## REQUIRED WORK
Print, exactly as they appear in the listing below, the lines from the line with "- leadership/postcolonial historian" to the line with "- _The Nation", with both end lines kept.

## SOURCE RECORDS
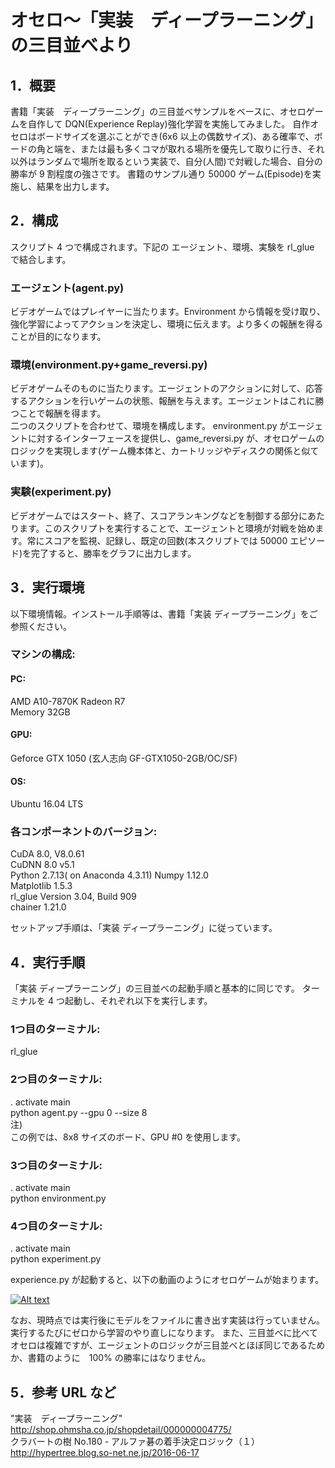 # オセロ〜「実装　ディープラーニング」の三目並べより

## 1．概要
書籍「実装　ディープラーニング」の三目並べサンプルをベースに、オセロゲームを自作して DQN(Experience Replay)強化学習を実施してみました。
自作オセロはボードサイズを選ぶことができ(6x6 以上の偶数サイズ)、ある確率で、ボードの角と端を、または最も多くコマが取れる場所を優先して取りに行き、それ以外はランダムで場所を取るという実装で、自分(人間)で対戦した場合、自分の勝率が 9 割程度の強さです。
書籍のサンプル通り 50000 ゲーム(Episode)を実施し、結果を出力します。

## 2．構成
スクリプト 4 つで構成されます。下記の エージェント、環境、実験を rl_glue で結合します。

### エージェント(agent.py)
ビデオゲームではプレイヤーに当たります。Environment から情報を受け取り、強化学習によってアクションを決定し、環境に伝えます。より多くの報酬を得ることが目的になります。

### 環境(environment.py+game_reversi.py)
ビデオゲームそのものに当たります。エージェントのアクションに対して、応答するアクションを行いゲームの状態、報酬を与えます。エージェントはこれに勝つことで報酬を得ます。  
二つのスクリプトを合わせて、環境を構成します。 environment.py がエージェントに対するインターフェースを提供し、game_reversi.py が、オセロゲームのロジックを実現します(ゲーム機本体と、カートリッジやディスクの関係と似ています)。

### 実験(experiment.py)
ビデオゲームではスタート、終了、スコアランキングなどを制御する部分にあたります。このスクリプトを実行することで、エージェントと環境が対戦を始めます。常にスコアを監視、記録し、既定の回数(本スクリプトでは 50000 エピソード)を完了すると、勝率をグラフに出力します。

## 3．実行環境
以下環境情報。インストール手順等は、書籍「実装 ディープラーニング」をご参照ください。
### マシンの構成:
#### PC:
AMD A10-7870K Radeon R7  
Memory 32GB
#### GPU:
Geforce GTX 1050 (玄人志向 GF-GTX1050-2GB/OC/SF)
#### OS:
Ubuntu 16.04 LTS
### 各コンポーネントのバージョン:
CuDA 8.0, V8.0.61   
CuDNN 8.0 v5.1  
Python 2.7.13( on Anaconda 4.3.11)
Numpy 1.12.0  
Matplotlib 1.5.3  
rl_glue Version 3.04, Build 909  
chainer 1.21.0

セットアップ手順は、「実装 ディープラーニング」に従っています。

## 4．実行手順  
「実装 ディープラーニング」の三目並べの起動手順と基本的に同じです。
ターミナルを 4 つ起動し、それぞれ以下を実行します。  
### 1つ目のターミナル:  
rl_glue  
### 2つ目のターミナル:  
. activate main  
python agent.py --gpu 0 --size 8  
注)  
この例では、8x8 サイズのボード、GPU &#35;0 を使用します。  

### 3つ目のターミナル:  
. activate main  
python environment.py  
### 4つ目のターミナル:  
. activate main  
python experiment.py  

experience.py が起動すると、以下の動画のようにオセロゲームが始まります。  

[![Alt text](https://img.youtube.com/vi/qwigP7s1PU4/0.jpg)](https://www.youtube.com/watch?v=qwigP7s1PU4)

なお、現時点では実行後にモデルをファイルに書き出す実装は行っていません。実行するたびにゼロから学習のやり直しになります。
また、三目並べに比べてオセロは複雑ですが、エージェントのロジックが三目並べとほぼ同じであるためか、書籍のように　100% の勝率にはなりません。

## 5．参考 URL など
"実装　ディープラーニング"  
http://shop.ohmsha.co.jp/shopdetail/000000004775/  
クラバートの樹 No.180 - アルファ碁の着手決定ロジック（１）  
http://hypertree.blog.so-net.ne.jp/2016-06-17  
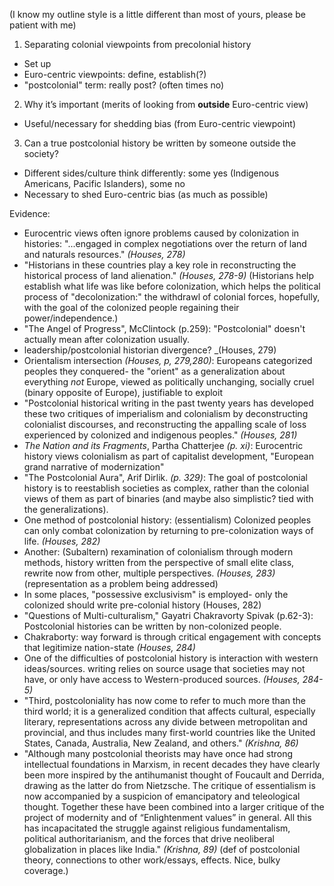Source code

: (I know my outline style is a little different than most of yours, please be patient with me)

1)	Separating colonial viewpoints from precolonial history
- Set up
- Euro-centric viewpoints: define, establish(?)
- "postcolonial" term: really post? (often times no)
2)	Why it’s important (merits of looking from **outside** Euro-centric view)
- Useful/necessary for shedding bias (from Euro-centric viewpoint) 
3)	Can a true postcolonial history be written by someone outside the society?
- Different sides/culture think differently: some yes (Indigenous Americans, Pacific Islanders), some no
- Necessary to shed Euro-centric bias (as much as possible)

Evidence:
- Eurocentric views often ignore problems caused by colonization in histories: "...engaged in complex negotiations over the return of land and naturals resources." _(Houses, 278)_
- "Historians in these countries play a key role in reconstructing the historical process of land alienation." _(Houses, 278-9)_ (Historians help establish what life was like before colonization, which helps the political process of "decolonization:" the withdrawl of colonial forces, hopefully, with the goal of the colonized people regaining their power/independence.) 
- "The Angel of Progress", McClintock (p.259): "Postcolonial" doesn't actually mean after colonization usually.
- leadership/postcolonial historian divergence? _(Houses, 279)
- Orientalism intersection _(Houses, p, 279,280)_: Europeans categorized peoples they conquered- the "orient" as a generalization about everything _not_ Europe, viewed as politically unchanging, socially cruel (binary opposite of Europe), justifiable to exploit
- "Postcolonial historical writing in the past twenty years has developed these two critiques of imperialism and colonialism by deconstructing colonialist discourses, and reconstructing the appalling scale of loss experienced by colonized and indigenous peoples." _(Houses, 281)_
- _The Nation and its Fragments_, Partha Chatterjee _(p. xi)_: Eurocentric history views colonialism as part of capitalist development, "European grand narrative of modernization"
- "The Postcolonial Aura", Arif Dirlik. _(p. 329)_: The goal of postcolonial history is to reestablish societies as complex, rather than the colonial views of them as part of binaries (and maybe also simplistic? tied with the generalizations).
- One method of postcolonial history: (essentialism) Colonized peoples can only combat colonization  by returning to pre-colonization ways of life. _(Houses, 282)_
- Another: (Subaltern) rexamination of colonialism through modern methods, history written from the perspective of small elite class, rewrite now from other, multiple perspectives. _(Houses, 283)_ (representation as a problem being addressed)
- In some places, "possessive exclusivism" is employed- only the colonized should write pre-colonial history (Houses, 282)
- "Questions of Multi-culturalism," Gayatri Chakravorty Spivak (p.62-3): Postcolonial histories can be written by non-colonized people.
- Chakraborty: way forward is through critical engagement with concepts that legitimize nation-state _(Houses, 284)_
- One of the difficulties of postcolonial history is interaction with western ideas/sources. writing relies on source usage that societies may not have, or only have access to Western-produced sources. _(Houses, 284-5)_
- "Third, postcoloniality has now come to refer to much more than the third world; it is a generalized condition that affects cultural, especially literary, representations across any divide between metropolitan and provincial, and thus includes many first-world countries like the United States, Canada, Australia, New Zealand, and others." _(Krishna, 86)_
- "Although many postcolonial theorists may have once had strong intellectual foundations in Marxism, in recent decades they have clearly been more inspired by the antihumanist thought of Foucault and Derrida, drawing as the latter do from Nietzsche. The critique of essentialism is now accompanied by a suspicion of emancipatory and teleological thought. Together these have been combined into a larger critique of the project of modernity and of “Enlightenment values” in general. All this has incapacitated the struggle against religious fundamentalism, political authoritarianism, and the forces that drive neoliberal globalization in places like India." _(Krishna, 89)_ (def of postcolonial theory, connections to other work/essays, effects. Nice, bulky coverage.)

## TASK RESPONSE
- leadership/postcolonial historian divergence? _(Houses, 279)
- Orientalism intersection _(Houses, p, 279,280)_: Europeans categorized peoples they conquered- the "orient" as a generalization about everything _not_ Europe, viewed as politically unchanging, socially cruel (binary opposite of Europe), justifiable to exploit
- "Postcolonial historical writing in the past twenty years has developed these two critiques of imperialism and colonialism by deconstructing colonialist discourses, and reconstructing the appalling scale of loss experienced by colonized and indigenous peoples." _(Houses, 281)_
- _The Nation and its Fragments_, Partha Chatterjee _(p. xi)_: Eurocentric history views colonialism as part of capitalist development, "European grand narrative of modernization"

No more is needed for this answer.